=== Entries provided ===
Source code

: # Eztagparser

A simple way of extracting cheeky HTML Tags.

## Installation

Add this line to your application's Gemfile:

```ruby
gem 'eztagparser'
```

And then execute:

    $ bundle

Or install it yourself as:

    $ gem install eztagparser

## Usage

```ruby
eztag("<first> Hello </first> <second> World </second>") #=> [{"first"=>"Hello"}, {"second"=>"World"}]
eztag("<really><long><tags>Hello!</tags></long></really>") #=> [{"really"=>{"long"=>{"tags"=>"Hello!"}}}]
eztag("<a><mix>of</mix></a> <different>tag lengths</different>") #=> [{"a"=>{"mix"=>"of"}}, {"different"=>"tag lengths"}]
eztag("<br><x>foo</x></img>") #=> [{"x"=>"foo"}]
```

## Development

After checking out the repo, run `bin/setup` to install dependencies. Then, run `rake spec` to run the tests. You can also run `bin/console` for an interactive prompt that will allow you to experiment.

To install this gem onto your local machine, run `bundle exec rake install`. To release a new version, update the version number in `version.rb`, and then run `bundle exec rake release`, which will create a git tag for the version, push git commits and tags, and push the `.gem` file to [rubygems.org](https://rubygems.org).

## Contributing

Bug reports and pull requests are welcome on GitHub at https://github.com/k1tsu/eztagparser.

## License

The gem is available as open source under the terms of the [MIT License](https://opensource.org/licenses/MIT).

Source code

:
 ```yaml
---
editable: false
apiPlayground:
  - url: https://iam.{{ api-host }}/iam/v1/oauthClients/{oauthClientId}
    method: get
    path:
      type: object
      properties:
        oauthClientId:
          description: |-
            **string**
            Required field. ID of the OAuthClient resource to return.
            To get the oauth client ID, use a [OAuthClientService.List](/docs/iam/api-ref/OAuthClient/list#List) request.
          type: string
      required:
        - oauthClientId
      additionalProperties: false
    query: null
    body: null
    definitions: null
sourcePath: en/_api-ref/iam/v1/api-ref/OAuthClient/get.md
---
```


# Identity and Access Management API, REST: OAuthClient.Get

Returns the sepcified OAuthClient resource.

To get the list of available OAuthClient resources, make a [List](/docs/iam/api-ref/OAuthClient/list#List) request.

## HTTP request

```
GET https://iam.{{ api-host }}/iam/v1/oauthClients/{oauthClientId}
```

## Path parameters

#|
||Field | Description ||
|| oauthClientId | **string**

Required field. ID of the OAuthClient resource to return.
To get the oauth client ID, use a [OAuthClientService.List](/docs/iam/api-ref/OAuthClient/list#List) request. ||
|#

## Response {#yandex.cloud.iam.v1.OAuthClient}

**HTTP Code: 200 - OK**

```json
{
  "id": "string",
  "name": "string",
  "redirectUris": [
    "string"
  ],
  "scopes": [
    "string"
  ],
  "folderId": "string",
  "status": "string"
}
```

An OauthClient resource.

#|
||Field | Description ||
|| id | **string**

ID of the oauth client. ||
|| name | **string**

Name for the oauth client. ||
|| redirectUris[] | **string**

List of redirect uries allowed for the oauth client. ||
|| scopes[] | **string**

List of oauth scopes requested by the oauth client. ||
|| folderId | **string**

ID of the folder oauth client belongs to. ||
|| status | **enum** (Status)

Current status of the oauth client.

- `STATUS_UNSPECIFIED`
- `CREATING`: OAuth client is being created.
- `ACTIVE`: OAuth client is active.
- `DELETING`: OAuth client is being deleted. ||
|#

=== Task to complete ===
Within the material above, transcribe exactly the lines that run from the line holding "Code: 200 - OK**" through the line holding "ID of the folder oauth client belongs to. ||".

=== Solution to the problem ===
**HTTP Code: 200 - OK**

```json
{
  "id": "string",
  "name": "string",
  "redirectUris": [
    "string"
  ],
  "scopes": [
    "string"
  ],
  "folderId": "string",
  "status": "string"
}
```

An OauthClient resource.

#|
||Field | Description ||
|| id | **string**

ID of the oauth client. ||
|| name | **string**

Name for the oauth client. ||
|| redirectUris[] | **string**

List of redirect uries allowed for the oauth client. ||
|| scopes[] | **string**

List of oauth scopes requested by the oauth client. ||
|| folderId | **string**

ID of the folder oauth client belongs to. ||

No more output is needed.